Royal Bank (TSX:RY)(NYSE:RY) is trading at $126 per share at the time of writing and offers investors a strong dividend yield of 4%. The stock was above $149 at its 2022 high, so there is decent upside potential when the banking sector rebounds.
Royal Bank earned $16.1 billion in fiscal 2021, and the company is on track to surpass that amount in fiscal 2022. Investors fear, however, that 2023 and 2024 could be a another story. The economy is likely heading for a recession next year, according to Royal Bank’s own analysts. High inflation combined with rising interest rates will put pressure on household budgets. Discretionary spending will shift to essentials such as food and gas, and some people will have to dip into their savings to cover rising mortgage payments.
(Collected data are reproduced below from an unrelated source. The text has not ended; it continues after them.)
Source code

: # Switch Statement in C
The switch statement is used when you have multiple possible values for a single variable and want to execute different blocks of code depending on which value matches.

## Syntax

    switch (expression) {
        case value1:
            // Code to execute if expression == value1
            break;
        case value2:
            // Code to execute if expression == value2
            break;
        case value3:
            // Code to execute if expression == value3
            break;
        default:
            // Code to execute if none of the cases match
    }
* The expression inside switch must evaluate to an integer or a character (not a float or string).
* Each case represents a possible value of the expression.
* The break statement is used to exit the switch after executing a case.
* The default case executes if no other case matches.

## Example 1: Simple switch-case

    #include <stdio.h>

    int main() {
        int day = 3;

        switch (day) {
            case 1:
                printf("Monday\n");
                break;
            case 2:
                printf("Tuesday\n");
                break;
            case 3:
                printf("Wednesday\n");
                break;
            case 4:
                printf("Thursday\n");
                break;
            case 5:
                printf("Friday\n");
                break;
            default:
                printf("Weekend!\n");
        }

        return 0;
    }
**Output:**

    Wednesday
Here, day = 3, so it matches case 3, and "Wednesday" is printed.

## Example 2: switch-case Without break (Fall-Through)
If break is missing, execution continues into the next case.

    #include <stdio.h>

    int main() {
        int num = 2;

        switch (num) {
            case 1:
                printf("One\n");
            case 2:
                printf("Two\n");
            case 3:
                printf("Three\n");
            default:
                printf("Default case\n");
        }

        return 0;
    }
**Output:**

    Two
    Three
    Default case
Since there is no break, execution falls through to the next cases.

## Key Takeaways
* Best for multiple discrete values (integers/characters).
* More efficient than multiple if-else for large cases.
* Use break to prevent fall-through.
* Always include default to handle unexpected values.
Although the bank will likely see revenue growth slow and loan losses increase, Royal Bank has a strong capital position to weather the downturn and will still generate strong earnings. The board increased the dividend by 11% at the end of last year and increased it further by 7% when the bank released its second quarter 2022 results. This likely means that the management team is comfortable with the outlook for profit.
Enbridge (TSX:ENB)(NYSE:ENB) is a good stock to buy if you want exposure to the energy sector but don’t want to take on the direct risk of oil and natural gas price volatility. Enbridge is not a producer; it simply transports products from production sites to storage locations, refineries or utilities and charges a fee for providing the service.
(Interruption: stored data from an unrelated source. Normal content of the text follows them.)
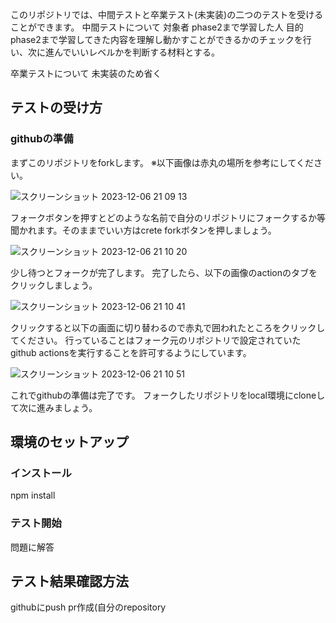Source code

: このリポジトリでは、中間テストと卒業テスト(未実装)の二つのテストを受けることができます。
中間テストについて
対象者
  phase2まで学習した人
目的
  phase2まで学習してきた内容を理解し動かすことができるかのチェックを行い、次に進んでいいレベルかを判断する材料とする。

卒業テストについて
未実装のため省く

## テストの受け方

### githubの準備
まずこのリポジトリをforkします。
※以下画像は赤丸の場所を参考にしてください。

![スクリーンショット 2023-12-06 21 09 13](https://github.com/codevillagejp/JSTest/assets/70260848/2b8432ce-1852-469d-9d4b-02bd2f613a64)

フォークボタンを押すとどのような名前で自分のリポジトリにフォークするか等聞かれます。そのままでいい方はcrete forkボタンを押しましょう。

![スクリーンショット 2023-12-06 21 10 20](https://github.com/codevillagejp/JSTest/assets/70260848/589fcb34-d6be-46d7-bf3c-e56d06b5dc9b)

少し待つとフォークが完了します。
完了したら、以下の画像のactionのタブをクリックしましょう。

![スクリーンショット 2023-12-06 21 10 41](https://github.com/codevillagejp/JSTest/assets/70260848/9ced78be-10bd-46be-985c-3c1f54d483a7)

クリックすると以下の画面に切り替わるので赤丸で囲われたところをクリックしてください。
行っていることはフォーク元のリポジトリで設定されていたgithub actionsを実行することを許可するようにしています。

![スクリーンショット 2023-12-06 21 10 51](https://github.com/codevillagejp/JSTest/assets/70260848/e53c00f9-a34e-43bf-a456-13389155a61f)

これでgithubの準備は完了です。
フォークしたリポジトリをlocal環境にcloneして次に進みましょう。

## 環境のセットアップ
### インストール
npm install

### テスト開始 
問題に解答

## テスト結果確認方法
githubにpush
pr作成(自分のrepository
The growth came from the construction of large pipeline projects. Those days are probably over because of the difficulties in getting mega-pipelines approved and built. Enbridge is now focused on smaller expansion opportunities across the large asset base as well as investments in new segments, including hydrogen and carbon capture.
The company is also positioning itself to take advantage of growing international demand for North American oil and natural gas. Enbridge last year bought an oil export terminal for US$3 billion and is investing in liquefied natural gas (LNG) infrastructure. The company recently announced an agreement to take a 30% stake in the $5.1 billion Woodfibre LNG site under construction in British Columbia.
Enbridge is trading near $54 at the time of writing, down from over $59 at the start of June and now offers a dividend yield of 6.3%. Management has increased the dividend in each of the past 27 years. The current $13 billion capital program should support near-term dividend growth.
The bottom line on the best stocks to buy for a TFSA or RRSP
Royal Bank and Enbridge pay attractive dividends which should continue to grow. Stocks are looking cheap right now and deserve to be on your radar for a TFSA focused on passive income or a self-directed RRSP aiming for total returns.